** WORK REQUIRED **
Which lines of the data below include the string "function"? Return each of them.

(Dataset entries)
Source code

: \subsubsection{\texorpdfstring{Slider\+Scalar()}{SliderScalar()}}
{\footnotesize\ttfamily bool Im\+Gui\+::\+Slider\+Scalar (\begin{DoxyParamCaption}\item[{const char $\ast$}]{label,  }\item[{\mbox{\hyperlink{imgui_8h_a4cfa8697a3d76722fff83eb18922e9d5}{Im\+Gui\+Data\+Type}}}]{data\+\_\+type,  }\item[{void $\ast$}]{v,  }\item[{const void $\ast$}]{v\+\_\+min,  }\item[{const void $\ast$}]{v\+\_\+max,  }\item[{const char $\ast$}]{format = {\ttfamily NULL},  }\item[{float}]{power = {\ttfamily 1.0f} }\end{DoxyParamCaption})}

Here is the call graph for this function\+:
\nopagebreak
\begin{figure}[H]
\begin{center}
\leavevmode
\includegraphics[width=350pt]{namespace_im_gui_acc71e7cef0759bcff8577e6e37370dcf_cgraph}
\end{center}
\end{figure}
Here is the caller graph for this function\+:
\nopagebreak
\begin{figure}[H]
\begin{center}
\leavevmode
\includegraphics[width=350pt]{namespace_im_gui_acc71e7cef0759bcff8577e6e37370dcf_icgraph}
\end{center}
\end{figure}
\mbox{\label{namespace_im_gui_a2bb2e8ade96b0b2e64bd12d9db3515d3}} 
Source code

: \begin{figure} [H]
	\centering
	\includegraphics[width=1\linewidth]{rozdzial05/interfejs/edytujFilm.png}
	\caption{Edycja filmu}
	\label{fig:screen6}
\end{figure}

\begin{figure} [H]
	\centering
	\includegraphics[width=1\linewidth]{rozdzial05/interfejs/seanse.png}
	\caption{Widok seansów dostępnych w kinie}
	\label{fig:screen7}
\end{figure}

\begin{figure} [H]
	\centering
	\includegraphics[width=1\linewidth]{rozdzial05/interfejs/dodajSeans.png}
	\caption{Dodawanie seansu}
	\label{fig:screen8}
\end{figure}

** WRITTEN SOLUTION **
Here is the call graph for this function\+:
Here is the caller graph for this function\+:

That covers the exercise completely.